High imports, forecasts of milder temperatures and a decision against strike action all provided bearish pressure for UK NBP gas contracts Wednesday morning which pushed prompt prices to near two-week lows.
At midday BST, the day-ahead at 64.80 pence/therm, down 1.05 p/th and front-month November at 68.90 p/th, down 0.45 p/th contracts were each trading at the lowest levels seen since Thursday.

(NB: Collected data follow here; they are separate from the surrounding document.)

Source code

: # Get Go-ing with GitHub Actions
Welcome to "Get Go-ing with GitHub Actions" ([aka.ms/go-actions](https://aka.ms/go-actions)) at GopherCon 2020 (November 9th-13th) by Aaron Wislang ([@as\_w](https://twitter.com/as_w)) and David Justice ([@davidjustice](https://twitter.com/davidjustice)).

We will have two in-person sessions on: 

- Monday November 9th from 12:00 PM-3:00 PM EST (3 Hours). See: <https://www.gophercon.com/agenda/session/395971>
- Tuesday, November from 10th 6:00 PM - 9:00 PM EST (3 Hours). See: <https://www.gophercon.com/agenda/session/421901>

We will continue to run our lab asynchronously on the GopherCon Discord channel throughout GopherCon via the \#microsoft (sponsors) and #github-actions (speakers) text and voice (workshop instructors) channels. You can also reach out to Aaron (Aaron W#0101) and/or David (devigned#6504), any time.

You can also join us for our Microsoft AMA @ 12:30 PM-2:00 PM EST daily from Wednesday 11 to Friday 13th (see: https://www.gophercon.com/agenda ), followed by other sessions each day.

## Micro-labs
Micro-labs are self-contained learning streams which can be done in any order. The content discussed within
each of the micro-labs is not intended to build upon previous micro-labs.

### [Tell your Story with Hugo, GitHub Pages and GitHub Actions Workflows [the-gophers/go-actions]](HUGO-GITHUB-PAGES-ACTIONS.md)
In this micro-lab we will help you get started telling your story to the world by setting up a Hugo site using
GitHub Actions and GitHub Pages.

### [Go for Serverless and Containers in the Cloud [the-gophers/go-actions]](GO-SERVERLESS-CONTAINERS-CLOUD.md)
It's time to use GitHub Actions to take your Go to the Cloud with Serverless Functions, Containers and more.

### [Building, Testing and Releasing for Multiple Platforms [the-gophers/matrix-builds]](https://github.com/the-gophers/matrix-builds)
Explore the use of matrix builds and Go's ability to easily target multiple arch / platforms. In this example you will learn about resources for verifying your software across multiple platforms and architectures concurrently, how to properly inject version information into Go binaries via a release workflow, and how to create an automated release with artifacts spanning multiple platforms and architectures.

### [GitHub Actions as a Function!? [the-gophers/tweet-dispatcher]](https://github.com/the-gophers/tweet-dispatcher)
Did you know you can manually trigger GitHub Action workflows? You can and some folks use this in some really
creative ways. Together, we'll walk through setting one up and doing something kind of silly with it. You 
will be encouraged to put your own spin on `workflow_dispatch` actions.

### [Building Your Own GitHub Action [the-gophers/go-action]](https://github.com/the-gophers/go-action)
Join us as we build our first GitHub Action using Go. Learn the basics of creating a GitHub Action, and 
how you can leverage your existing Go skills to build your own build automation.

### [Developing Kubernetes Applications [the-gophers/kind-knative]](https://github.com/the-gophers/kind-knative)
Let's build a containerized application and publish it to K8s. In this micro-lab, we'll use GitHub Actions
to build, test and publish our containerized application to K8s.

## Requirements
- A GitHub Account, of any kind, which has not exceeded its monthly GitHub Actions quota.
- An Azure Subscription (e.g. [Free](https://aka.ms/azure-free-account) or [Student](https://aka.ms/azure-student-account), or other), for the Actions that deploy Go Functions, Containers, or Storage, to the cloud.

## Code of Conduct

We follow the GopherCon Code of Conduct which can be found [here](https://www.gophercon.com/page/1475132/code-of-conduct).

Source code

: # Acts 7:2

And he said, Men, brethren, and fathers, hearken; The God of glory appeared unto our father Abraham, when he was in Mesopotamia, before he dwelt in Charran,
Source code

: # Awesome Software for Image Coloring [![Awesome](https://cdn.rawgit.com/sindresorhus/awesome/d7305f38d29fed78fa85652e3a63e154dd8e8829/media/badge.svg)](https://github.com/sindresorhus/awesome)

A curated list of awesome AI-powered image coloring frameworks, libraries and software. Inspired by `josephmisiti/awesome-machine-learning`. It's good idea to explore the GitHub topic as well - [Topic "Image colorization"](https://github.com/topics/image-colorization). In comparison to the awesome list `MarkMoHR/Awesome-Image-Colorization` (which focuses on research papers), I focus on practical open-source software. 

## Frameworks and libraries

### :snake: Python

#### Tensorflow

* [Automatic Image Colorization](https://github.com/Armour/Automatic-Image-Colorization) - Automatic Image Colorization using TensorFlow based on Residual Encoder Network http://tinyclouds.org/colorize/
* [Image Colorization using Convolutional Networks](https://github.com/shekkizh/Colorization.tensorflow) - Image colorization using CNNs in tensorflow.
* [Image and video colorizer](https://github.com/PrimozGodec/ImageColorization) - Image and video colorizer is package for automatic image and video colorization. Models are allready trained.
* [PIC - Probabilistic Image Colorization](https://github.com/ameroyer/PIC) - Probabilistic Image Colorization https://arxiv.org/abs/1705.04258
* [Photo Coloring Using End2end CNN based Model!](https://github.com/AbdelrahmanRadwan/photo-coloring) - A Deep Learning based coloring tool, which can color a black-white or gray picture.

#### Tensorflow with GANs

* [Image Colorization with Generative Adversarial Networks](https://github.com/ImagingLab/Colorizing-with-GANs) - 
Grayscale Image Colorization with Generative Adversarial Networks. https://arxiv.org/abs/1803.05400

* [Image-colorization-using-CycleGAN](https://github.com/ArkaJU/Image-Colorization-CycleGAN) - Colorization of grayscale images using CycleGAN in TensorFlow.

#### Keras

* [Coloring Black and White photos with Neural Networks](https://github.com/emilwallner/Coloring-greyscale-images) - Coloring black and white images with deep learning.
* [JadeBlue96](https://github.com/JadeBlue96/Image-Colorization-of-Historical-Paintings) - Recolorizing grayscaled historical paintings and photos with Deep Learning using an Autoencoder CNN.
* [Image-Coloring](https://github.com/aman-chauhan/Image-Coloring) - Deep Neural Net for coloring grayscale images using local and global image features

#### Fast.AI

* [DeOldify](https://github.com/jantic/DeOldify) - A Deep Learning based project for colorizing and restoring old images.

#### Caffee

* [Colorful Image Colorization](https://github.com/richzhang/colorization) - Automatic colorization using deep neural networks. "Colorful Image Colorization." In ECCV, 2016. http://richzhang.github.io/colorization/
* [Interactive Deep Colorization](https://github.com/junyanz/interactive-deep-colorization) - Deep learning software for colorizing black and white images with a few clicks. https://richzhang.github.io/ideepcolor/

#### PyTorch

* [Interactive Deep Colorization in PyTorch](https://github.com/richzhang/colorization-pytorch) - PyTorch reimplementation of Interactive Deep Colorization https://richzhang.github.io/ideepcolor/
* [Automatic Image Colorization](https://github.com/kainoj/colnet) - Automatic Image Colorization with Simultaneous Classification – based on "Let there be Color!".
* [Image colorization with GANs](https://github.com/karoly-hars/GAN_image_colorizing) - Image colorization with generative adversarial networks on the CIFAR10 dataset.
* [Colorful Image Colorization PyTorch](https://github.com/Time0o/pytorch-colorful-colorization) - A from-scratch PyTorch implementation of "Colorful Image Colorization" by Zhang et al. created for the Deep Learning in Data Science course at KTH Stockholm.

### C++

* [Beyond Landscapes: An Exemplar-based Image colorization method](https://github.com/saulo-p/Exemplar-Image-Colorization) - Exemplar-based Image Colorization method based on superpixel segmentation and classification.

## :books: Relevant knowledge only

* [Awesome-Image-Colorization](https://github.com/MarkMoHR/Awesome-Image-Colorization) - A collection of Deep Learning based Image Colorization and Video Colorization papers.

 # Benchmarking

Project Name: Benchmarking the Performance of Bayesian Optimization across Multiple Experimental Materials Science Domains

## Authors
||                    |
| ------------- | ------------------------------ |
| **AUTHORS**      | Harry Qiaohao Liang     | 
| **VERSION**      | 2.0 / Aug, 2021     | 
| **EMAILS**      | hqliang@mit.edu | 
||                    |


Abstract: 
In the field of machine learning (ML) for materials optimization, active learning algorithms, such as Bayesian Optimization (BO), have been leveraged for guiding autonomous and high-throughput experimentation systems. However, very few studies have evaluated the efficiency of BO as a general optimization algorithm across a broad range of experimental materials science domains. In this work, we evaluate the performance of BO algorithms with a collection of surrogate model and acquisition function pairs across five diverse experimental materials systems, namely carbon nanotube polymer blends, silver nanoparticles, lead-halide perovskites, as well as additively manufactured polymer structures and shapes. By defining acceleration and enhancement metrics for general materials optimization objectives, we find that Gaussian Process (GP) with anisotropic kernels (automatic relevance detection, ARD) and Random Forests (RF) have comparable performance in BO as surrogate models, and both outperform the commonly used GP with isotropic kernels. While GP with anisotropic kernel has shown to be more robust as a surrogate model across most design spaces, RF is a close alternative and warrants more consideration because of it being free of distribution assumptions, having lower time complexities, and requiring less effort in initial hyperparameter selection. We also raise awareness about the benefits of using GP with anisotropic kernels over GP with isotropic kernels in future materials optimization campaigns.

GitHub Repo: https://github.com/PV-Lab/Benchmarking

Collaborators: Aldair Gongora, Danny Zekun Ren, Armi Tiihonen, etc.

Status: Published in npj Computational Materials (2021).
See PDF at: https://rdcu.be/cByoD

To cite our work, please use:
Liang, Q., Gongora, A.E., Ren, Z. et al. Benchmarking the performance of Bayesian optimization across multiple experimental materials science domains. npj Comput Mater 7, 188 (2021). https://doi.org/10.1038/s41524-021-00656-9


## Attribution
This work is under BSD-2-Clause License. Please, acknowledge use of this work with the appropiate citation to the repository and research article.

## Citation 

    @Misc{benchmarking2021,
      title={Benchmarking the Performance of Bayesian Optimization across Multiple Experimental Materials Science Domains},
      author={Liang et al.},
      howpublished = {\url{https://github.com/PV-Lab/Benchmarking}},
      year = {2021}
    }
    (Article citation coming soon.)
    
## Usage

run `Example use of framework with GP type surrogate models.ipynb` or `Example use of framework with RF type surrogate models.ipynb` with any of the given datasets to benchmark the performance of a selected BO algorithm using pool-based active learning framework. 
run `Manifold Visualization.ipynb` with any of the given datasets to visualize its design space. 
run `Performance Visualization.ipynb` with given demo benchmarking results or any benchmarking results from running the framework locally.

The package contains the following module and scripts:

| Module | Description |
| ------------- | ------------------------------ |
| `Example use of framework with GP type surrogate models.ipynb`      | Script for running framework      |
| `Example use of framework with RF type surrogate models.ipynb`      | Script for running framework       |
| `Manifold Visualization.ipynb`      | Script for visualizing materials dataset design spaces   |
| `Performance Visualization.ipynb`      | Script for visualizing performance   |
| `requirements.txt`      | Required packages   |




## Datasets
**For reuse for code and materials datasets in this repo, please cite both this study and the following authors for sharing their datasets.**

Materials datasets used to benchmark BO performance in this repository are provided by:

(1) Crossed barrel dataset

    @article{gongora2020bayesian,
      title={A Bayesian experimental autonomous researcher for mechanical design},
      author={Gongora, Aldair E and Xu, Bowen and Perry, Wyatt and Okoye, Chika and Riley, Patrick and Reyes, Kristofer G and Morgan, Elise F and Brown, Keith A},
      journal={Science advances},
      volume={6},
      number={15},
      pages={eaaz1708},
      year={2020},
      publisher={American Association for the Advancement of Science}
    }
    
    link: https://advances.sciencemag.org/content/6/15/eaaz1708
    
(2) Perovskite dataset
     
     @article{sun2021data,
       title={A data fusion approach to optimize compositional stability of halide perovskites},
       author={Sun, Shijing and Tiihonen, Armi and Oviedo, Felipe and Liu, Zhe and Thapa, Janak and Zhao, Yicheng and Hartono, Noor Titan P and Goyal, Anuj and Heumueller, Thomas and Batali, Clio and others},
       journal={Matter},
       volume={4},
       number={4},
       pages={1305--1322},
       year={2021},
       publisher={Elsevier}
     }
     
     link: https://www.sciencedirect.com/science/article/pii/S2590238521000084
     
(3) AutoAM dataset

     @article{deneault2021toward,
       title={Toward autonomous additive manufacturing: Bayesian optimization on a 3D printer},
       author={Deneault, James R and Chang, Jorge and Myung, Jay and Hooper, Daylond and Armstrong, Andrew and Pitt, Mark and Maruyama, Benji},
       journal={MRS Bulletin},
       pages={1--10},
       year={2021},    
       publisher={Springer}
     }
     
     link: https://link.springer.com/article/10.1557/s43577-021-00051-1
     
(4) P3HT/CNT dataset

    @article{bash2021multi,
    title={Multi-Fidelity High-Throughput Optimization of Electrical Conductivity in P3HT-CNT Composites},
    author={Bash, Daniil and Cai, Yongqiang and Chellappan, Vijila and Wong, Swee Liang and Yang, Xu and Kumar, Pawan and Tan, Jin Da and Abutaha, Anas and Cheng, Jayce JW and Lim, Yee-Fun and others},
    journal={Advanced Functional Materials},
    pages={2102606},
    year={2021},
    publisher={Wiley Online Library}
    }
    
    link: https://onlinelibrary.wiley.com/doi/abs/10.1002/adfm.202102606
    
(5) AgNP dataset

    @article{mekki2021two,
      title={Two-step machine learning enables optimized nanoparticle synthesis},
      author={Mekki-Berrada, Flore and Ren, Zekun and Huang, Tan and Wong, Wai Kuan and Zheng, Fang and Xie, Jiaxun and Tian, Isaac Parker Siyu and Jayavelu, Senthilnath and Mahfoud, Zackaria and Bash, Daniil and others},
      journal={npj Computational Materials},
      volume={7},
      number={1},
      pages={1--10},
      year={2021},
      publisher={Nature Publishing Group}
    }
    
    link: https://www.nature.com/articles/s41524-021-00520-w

The within-day hit a low of 64.45 p/th, but climbed to 65.00 p/th by midday as demand rose throughout the morning. It closed Tuesday at 65.50 p/th. Demand throughout the morning went from around 214 million cubic meters to 219 million cu m in the country’s gas network operator, National Grid’s 11:00 am forecast. On Tuesday, demand was lower at 207 million cu m and at the time National Grid was expecting Wednesday’s level at 203 million cu m. Despite the higher than expected demand, the system was well supplied with forecast flows at 221 million cu m.
The Netherlands and Norway continued pumping gas to the UK at high rates with the Langeled line at 63 million cu m/day and BBL at 16 million cu m/d.
Send-out from the South Hook LNG terminal was steady at 19 million cu m/d and local port data revealed Monday morning that the Al Rekayyat tanker from Qatar is expected Tuesday.
Gas was also being withdrawn from storage during the morning, with the medium-range Holford facility adding 10 million cu m/d.